Over a 3 hour conversation, I pour out what I have to say and vice versa. And it feels nice to have someone that you can identify yourself with. For all my piousness, I am essentially a sinner and rather backslidden Christian. The lures of the world have proved difficult to resist. But last night, I was somewhat rejuvenated. The spark ignited. And for that split moment, I was truly edified. I felt closer to God than ever before. And while I have always prayed, maybe out of routine and hypocrisy, when someone says they don’t know where they’d end up tomorrow if they died, it’s a very scary thing. Especially if that person means a lot to you, it’s as she said “too close for comfort”. Physical health is one thing, but it is still temporary.

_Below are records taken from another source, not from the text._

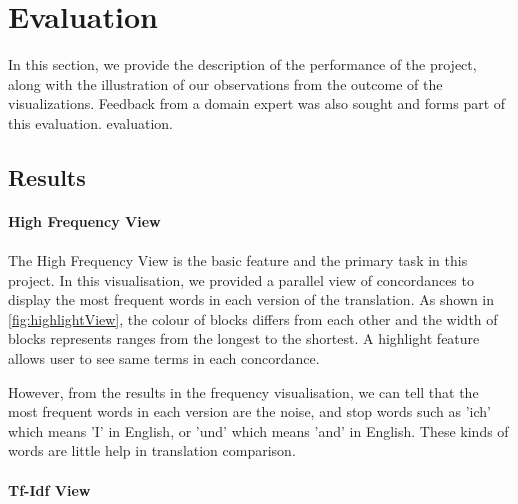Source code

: \clearpage
\section{Evaluation}
In this section, we provide the description of the performance of the project, along with the illustration of our observations from the outcome of the visualizations. Feedback from a domain expert was also sought and forms part of this evaluation. evaluation.

\subsection{Results}

\paragraph{High Frequency View}
\paragraph[]{}
The High Frequency View is the basic feature and the primary task in this project. In this visualisation, we provided a parallel view of concordances to display the most frequent words in each version of the translation. As shown in \ref{fig:highlightView}, the colour of blocks differs from each other and the width of blocks represents ranges from the longest to the shortest. A highlight feature allows user to see same terms in each concordance.

However, from the results in the frequency visualisation, we can tell that the most frequent words in each version are the noise, and stop words such as 'ich' which means 'I' in English, or 'und' which means 'and' in English. These kinds of words are little help in translation comparison.


\paragraph{Tf-Idf View}
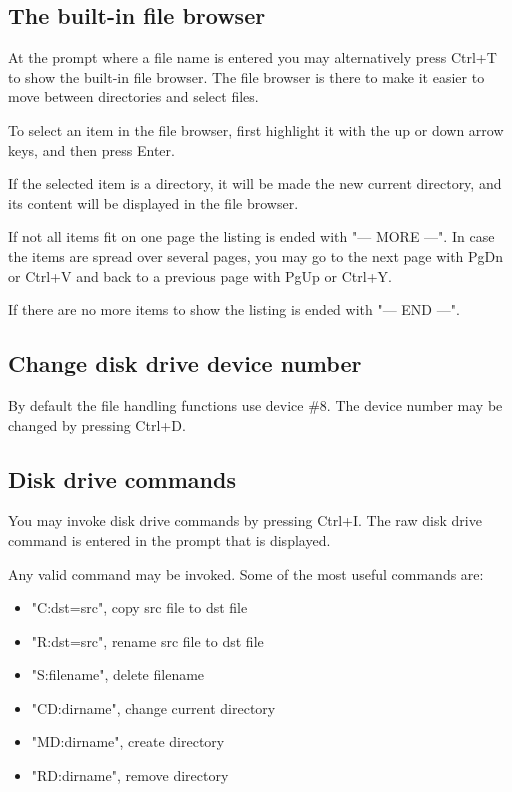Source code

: \documentclass{article}
\begin{document}
    \subsection{The built-in file browser}
        At the prompt where a file name is entered you may alternatively press Ctrl+T to show the
        built-in file browser. The file browser is there to make it easier to move between directories 
        and select files.
        
        To select an item in the file browser, first highlight it with the up or down arrow keys, and then press Enter.

        If the selected item is a directory, it will be made the new current directory, and its content will
        be displayed in the file browser.

        If not all items fit on one page the listing is ended with "--- MORE ---". 
        In case the items are spread over several pages, you may go to 
        the next page with PgDn or Ctrl+V and back to a previous page with PgUp or Ctrl+Y.

        If there are no more items to show the listing is ended with "--- END ---".

    \subsection{Change disk drive device number}
        By default the file handling functions use device \#8. The device
        number may be changed by pressing Ctrl+D.

    \subsection{Disk drive commands}
        You may invoke disk drive commands by pressing Ctrl+I. The raw disk drive command
        is entered in the prompt that is displayed.

        Any valid command may be invoked. Some of the most useful commands are:

     \begin{itemize} 
            \item "C:dst=src", copy src file to dst file
            \item "R:dst=src", rename src file to dst file
            \item "S:filename", delete filename
            \item "CD:dirname", change current directory
            \item "MD:dirname", create directory
            \item "RD:dirname", remove directory
    \end{itemize}
    
\end{document}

Spiritual health is for eternity. And that night as I knelt down and prayed, I felt daddy God tell me Jean would be alright. God loves her infinitely and cares for her no matter whether she can repent or not. It’s not up to her to do anything, because even at the apex of our human holiness, we are still flaw-filled. His love is more than sufficient and all encompassing. Granted, we all love sin and there are a lot of times where we tell God “just stay out”. We all want selective obedience instead of a life of total submission, don’t we? And while we slip and stumble around in the dark, do realize we never fall simply because God keeps us up. And once this is in place, no one can take it away. I was extremely reassured of that last night that God has the both of us tightly in His grip and He’s not about to let go. No no. That explains my speedy recovery. That explains my elation.

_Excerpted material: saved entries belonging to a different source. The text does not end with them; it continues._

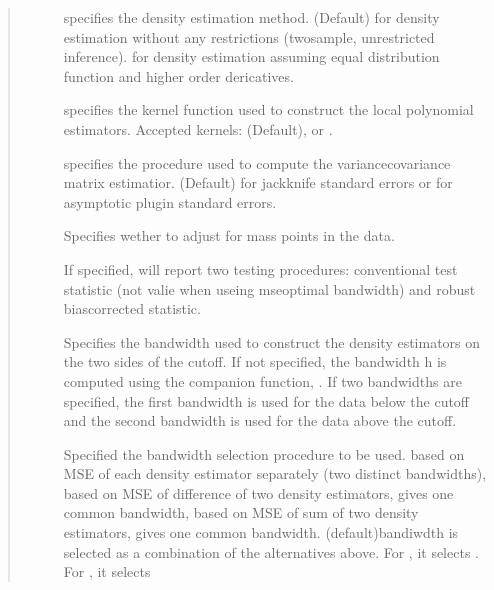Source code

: \documentclass[letterpaper,10pt,english]{sphinxmanual}
\begin{document}
\begin{fulllineitems}
\begin{quote}
\begin{description}
\begin{description}
\item[{}] \leavevmode
\sphinxAtStartPar
specifies the density estimation method.  (Default) for density estimation without any restrictions (two\sphinxhyphen{}sample, unrestricted inference).  for density estimation assuming equal distribution function and higher order dericatives.

\item[{}] \leavevmode
\sphinxAtStartPar
specifies the kernel function used to construct the local polynomial estimators. Accepted kernels:  (Default),  or .

\item[{}] \leavevmode
\sphinxAtStartPar
specifies the procedure used to compute the variance\sphinxhyphen{}covariance matrix estimatior.  (Default) for jackknife standard errors or  for asymptotic plug\sphinxhyphen{}in standard errors.

\item[{}] \leavevmode
\sphinxAtStartPar
Specifies wether to adjust for mass points in the data.

\item[{}] \leavevmode
\sphinxAtStartPar
If specified, will report two testing procedures: conventional test statistic (not valie when useing mse\sphinxhyphen{}optimal bandwidth) and robust bias\sphinxhyphen{}corrected statistic.

\item[{}] \leavevmode
\sphinxAtStartPar
Specifies the bandwidth used to construct the density estimators on the two sides of the cutoff. If not specified, the bandwidth h is computed using the companion function, . If two bandwidths are specified, the first bandwidth is used for the data below the cutoff and the second bandwidth is used for the data above the cutoff.

\item[{}] \leavevmode
\sphinxAtStartPar
Specified the bandwidth selection procedure to be used. \sphinxhyphen{}based on MSE of each density estimator separately (two distinct bandwidths), \sphinxhyphen{} based on MSE of difference of two density estimators, gives one common bandwidth, \sphinxhyphen{}based on MSE of sum of two density estimators, gives one common bandwidth.  (default)\sphinxhyphen{}bandiwdth is selected as a combination of the alternatives above. For , it selects . For , it selects 


\end{description}
\end{description}
\end{quote}
\end{fulllineitems}
\end{document}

I walk around today with a little spring in my step (err... not literally). I smile to myself. I grin at the birds. I praise and thank God for Jean, for her mere presence in my life, for lifting me up where the line between death and life were blurred, for listening to me and for her words of encouragement.
I hope none of you readers would come to realize the value of life only in a dire time of need. You don’t want to be in my position trust me. But sometimes, when life is rosy, we tend to forget our roots. We tend to shut people out and especially so God. And alone, you can’t always get yourself back on track. But with a dear friend, when you pour your hearts out, God sees 2 lost idiots and does a good work. Now, who says 2 wrongs don’t make a right?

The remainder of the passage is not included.